The ISA has granted 29 licences that give contractors permission to explore minerals from the deep sea. Sixteen are for the Clarion Clipperton Zone (CCZ) — one of the world’s largest untapped collections of high-value metal ores that commercial companies are keen to get their hands on. The vast plain is in the mid-Pacific and contains trillions of potato-sized deposits called polymetallic nodules, loaded with precious minerals and metals such as manganese, copper and iron.
Next month, Global Sea Mineral Resources (GSR), a mining subsidiary of dredging company DEME, will begin harvesting these deposits using a prototype machine called Patania II. Over eight days, it will suck up nodules from an area 300 metres by 300 metres. GSR is pushing for a mining code by 2020 and says that it needs these regulations in place to launch full-scale mining by 2026.
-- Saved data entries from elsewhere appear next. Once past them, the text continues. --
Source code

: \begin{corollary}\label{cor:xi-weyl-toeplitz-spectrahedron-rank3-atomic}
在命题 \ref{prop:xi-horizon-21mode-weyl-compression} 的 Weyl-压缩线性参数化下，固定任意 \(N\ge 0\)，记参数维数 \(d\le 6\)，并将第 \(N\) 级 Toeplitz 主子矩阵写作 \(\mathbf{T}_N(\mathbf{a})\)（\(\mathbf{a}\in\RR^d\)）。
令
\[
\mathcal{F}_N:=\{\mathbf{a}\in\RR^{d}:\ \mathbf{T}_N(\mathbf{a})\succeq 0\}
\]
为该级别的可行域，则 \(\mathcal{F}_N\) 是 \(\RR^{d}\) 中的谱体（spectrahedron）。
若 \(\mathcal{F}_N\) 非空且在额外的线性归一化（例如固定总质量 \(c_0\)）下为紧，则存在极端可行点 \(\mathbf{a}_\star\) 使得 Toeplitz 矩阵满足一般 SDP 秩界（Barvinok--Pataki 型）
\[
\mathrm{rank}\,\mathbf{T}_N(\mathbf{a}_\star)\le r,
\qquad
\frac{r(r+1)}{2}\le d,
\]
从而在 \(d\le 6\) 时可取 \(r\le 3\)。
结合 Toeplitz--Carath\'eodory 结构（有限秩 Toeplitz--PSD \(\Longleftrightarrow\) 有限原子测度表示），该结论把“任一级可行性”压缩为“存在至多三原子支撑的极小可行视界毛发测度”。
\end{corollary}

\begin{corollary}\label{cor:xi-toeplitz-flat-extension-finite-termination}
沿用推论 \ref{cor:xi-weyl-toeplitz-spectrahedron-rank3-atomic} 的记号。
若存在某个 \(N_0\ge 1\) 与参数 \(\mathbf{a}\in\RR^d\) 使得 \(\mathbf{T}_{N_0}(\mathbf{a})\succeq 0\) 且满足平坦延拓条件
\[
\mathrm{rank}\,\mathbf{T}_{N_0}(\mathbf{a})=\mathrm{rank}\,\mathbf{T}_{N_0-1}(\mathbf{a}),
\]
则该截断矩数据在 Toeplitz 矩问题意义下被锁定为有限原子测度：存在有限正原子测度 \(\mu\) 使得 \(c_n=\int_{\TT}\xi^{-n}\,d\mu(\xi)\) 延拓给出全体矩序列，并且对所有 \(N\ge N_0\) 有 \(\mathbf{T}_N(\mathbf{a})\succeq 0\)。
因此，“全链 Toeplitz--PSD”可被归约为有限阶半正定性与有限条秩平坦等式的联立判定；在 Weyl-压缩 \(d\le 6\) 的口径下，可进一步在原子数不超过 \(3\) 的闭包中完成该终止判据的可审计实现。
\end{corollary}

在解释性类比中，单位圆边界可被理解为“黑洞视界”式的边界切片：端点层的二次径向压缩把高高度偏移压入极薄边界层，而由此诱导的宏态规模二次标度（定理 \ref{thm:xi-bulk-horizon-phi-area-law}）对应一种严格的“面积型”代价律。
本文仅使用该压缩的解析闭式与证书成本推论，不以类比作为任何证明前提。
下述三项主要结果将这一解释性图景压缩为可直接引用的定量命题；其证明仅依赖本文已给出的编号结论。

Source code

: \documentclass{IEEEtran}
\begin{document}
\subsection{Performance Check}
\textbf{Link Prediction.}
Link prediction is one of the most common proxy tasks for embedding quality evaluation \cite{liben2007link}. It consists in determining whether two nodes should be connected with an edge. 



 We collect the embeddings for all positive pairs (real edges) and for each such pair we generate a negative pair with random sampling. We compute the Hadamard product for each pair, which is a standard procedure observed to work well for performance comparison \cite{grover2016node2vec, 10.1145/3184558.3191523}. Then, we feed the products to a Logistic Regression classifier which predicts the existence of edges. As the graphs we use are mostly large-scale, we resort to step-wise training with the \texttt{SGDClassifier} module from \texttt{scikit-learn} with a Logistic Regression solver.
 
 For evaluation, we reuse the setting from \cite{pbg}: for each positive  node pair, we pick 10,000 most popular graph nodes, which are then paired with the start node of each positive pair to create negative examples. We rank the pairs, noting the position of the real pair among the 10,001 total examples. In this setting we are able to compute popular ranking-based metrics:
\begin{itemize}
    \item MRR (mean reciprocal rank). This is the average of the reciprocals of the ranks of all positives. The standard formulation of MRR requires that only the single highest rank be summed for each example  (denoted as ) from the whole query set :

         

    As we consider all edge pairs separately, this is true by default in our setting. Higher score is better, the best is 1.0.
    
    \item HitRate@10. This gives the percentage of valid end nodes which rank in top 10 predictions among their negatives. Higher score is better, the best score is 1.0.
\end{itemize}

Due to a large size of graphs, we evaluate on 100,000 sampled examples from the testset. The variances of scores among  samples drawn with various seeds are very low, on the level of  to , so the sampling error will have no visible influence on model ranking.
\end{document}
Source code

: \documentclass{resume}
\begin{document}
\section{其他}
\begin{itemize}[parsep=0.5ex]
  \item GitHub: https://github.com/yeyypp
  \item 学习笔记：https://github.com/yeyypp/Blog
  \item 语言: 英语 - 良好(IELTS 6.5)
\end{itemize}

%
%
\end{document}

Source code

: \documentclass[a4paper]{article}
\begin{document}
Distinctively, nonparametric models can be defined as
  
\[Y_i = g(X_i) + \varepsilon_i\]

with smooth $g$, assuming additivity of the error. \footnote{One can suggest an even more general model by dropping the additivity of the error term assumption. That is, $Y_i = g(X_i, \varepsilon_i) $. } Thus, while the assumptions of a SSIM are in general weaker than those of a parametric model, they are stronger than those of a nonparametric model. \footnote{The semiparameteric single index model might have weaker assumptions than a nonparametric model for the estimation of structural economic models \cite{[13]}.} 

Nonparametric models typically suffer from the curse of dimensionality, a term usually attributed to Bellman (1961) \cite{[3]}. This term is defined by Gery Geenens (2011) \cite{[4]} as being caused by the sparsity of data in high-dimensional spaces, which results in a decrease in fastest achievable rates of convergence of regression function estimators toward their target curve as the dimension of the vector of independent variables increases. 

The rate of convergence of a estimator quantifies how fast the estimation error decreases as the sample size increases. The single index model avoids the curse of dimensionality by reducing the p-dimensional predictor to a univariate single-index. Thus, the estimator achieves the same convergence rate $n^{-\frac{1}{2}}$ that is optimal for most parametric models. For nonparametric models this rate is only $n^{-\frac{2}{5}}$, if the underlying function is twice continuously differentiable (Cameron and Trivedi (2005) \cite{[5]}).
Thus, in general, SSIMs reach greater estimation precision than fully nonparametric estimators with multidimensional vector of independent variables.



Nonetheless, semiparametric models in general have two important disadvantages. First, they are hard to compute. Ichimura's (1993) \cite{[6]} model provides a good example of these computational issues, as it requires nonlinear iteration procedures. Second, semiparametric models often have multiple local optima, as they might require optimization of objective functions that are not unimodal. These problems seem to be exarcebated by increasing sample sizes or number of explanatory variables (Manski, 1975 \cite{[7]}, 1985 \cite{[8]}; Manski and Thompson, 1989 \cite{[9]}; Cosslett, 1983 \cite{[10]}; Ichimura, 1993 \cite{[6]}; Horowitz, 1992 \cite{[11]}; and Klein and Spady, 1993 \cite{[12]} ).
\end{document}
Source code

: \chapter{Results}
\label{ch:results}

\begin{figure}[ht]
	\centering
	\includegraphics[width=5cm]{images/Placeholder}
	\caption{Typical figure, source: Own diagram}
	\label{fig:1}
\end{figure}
At the same time, scientists on the German research vessel RV Sonne will deploy deep-sea cameras and sensors to monitor how the dredging will churn the soft, sedimentary part of the sea floor that surrounds these nodules.
Researchers fear that mining could create plumes of suspended sediment that extend tens or even hundreds of metres above the seafloor. “The bottom waters of the CCZ are the clearest of anywhere in the ocean,” says Craig Smith, an oceanographer at the University of Hawaii at Manoa in Honolulu. But, he says: “We will not really understand the actual scale of mining impacts until the effects of sediment plumes from full-scale mining are studied for years”.
In particular, researchers worry that the plumes could bury, smother and toxify the vibrant life on the sea floor — such as rare, squid-like worms, sea cucumbers nicknamed ‘gummy squirrels’ and fast-moving sea urchins. “It is likely that the CCZ communities are extremely sensitive to sediment plumes,” says Smith. They also worry that sediment separated from the nodules on ships and later discarded into the sea will create more plumes.
A study published in January1 that used realistic data on oceanographic and sediment characteristics from the GSR mining site has already modelled how these plumes are likely to behave in response to their test. The research found that soft sediment in the CCZ could take up to ten times longer to resettle than previously thought, meaning sediment is likely to travel farther in the water column before it resettles, affecting marine life over a much larger area.
Kristina Gjerde, a high-seas policy specialist at the International Union for the Conservation of Nature, says that ultimately, the experiment isn’t long enough to gauge mining’s long-term effects. “The test is nowhere near the scale of what the impacts of 30-year, 24-hours-a-day, 7-days-a-week operation may be,” says Gjerde.